The requirement for backing store in Solaris is greatly reduced by
virtue of virtual swap which is new in Solaris. The 70mb you have
allocated for real physical swap is really overkill, so if you have
some real /tmp hungry applications, don't worry that much unless your
seeing other problem as well.
The command "swap -s" will give you a good idea of the used/available
ratios. Also, look at the last line of output from "vmstat 30 2" (and
ignore the line immediately above it). Under the column labelled swap
you will find the avarage available swap and under free the free
memory (all in Kbytes). swap should be 10,000K or above. Don't worry
about it unless the swap value falls below 10,000k for frequent
periods. The column labelled "sr" is the pagedaemon scan rate. If
it's under 200 you've got lots of memory. If it's near zero, your not
even paging, much less swapping.

Hope this helps.

-- Rob

From: (Michael Seeger)

Under Solaris swap gets mounted on /tmp.
This is done in /etc/vfstab by the line

#device device mount FS fsck mount mount
#to mount to fsck point type pass at boot options
swap - /tmp tmpfs - yes -

So if you start writing to /tmp your available swapspace decreases. This
may cause problems if you have applications that make heavy use of memory,
or a highly loaded system, plus writing a lot to /tmp/.
If you take this out of /etc/vfstab the system works ok, you loose
your fast /tmp-filesystem but your are now free to link /tmp to what ever
you want, for example make /tmp a link to /export/home/tmp.

hope this helps

From: (Bert Robbins)

1) Increase the swap space, either by adding another swap partition or
   creating a file on an existing partition and doing a swap on.

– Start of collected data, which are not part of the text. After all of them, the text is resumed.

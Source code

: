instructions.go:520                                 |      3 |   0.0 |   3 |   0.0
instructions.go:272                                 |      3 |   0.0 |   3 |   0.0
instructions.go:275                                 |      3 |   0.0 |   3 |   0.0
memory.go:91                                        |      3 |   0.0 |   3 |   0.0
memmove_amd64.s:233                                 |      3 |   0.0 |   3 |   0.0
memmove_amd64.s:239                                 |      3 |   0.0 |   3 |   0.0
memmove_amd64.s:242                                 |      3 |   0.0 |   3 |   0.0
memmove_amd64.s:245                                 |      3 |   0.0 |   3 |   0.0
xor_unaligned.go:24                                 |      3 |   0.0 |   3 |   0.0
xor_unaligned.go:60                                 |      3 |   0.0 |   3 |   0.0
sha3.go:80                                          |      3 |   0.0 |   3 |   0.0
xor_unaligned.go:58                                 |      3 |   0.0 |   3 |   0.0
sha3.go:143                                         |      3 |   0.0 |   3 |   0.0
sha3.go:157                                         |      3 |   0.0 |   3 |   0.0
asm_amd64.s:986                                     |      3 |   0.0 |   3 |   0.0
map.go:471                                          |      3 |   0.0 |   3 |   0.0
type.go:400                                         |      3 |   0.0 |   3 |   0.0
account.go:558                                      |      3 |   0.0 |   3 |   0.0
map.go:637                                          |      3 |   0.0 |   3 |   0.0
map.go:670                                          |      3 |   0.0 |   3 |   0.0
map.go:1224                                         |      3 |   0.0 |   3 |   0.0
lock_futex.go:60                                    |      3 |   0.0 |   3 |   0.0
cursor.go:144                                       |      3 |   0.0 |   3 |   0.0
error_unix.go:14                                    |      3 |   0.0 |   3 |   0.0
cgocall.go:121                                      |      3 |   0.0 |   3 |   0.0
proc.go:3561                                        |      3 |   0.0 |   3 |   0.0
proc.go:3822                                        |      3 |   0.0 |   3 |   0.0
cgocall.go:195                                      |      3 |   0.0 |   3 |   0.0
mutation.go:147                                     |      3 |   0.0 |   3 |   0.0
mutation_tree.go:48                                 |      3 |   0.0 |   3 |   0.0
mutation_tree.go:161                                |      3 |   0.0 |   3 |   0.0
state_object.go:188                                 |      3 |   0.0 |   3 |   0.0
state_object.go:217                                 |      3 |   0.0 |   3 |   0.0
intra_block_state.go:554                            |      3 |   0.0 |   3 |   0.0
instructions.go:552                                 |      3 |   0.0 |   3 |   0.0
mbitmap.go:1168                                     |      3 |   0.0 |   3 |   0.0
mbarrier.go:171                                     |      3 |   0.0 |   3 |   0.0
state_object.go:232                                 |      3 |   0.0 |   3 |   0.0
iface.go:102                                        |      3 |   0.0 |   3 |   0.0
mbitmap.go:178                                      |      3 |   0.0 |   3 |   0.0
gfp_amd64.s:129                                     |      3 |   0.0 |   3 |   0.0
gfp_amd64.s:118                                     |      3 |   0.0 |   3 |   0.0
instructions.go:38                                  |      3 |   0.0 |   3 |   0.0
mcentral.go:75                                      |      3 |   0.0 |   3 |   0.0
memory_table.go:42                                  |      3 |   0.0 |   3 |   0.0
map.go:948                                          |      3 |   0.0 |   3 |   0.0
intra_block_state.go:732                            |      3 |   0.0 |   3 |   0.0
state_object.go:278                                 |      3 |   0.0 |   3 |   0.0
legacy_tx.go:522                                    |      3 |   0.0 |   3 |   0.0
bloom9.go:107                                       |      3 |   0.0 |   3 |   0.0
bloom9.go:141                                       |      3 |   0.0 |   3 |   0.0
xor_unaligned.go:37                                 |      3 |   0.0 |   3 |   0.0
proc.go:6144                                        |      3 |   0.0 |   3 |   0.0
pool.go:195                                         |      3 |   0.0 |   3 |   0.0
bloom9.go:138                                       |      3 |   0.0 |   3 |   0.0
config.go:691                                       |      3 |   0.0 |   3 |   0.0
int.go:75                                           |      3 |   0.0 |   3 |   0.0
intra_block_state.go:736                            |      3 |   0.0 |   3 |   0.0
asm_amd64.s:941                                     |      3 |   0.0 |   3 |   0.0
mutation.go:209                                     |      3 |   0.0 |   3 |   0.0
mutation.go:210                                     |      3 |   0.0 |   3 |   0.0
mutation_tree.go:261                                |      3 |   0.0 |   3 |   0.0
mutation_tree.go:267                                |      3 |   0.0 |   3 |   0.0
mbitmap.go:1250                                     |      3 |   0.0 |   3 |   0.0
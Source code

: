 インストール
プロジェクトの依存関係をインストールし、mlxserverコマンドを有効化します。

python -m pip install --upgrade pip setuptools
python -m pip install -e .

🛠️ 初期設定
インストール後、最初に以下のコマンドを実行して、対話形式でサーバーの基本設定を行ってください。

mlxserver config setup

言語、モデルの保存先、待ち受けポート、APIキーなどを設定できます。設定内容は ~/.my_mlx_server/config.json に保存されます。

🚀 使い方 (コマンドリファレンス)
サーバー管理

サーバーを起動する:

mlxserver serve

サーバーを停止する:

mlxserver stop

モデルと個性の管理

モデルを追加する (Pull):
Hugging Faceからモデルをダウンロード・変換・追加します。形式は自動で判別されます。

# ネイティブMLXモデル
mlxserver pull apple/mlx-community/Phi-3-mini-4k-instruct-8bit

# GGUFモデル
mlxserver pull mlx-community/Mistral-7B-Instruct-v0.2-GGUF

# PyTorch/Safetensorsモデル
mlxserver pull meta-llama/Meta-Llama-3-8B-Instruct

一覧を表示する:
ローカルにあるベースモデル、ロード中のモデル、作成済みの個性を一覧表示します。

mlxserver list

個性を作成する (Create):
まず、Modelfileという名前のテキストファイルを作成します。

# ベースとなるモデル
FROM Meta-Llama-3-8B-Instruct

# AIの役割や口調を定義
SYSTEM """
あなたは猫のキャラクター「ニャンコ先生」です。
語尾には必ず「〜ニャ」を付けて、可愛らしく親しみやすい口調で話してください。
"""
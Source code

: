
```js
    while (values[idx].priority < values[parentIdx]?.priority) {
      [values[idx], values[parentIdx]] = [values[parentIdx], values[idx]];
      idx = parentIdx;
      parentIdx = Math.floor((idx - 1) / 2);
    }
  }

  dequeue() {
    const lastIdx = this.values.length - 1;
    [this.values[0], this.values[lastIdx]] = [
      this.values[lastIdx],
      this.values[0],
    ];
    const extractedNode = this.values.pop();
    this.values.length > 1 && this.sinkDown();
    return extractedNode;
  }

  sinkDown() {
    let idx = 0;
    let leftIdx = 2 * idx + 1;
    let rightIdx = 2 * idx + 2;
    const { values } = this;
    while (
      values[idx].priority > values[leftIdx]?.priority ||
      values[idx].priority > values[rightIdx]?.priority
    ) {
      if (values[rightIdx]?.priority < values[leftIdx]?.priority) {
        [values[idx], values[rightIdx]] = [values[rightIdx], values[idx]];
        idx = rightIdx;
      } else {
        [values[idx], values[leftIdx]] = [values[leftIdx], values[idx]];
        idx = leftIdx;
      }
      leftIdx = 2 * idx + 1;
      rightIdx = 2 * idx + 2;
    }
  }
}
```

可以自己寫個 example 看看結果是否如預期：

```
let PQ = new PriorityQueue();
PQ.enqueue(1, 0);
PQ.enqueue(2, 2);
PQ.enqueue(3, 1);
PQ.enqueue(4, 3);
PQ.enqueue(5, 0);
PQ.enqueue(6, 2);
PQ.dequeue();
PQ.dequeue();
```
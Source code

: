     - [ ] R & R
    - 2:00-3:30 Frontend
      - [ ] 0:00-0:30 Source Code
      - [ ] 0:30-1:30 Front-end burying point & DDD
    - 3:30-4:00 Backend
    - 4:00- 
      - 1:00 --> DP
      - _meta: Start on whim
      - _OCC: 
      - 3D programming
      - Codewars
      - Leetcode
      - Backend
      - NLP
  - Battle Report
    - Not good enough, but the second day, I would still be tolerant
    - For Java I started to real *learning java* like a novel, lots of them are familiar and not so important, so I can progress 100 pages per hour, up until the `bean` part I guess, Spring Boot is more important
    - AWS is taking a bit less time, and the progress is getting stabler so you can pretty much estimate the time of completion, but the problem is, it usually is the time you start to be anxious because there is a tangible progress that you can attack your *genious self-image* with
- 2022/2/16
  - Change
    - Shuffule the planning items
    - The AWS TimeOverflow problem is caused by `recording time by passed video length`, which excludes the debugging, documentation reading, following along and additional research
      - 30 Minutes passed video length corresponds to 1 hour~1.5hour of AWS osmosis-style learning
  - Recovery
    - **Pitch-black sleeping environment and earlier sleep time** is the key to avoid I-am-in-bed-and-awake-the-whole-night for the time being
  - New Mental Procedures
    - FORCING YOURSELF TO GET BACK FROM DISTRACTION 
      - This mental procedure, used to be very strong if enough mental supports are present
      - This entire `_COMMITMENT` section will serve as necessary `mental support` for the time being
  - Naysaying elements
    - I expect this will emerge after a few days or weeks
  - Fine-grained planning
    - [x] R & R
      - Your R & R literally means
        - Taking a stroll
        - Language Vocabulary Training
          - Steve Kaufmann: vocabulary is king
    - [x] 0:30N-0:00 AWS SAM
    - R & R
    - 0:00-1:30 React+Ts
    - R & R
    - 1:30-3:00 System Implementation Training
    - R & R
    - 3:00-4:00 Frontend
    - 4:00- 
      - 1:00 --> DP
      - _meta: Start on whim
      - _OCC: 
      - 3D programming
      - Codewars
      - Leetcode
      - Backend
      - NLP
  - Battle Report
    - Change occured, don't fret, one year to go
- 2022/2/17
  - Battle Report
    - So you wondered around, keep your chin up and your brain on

2) Add a disk partition and mount it at the /tmp directory.

Bert Robbins Newbridge Networks Inc.

From: "Susan M. Menig" <>

You can set it up as a regular file system under Solaris 2.x, but I'd recommend
extending your swap space if you've got an unused partition laying around.
Solaris 2.x expects that /tmp is set up as a tmpfs file system (you can also
set it up like that under 4.1.x if you want - see the man page on tmpfs). You
get bit if /tmp is a regular file system when you go to upgrade. At the last
site I worked at, all the servers traditionally had /tmp as a mounted file
system. In the spirit of being consistant, I set up our first Solaris 2.x
server in the same manner. Everything worked just fine until I went to upgrade
to 2.3. Oh boy, that was a long night. The upgrade failed and left the system
in an unrecoverable state (the packages didn't get installed properly). I had
been called away shortly after starting the upgrade - everything looked like
it was going smoothely and by the time I got back :-(... I ended up spending
until around 2 a.m. restoring 2.2 since the machine had to be there in the
morning and I wasn't sure of exactly what had gone wrong. Needless to say, I
experimented on my own workstation to see the error of my ways. As soon as I
used tmpfs for /tmp is was as happy as a pig in sh*t. Moral of the story - if
you do decide to use a mountable /tmp, make sure you remember to change it back
to tmpfs before doing an upgrade (or at least leave notes for your successors -
unless you don't like them). Have fun ;-).


From: Richard Pieri <>

By default under System V R4, the /tmp volume is actually part of your
swap space. Your swap is the virtual memory paging space on whatever
disks you put it on. The reason for putting /tmp there is that access to
swap disk space is faster than standard filesystem read/write, so it's a
win for temporary files that are quickly created and destroyed, such as
cpp output. The drawbacks are that it gets wiped whenever the machine is
rebooted, because in effect /tmp is a RAMdisk, and if /tmp fills up you
can run out of swap space very quickly.

If you want to put /tmp onto a real, physical disk, there's no reason
you can't. You can expect to see a bit of performance degradation with
some apps, but it won't hurt to move it. It's a good idea if you want
your temp space to be a bit less transient.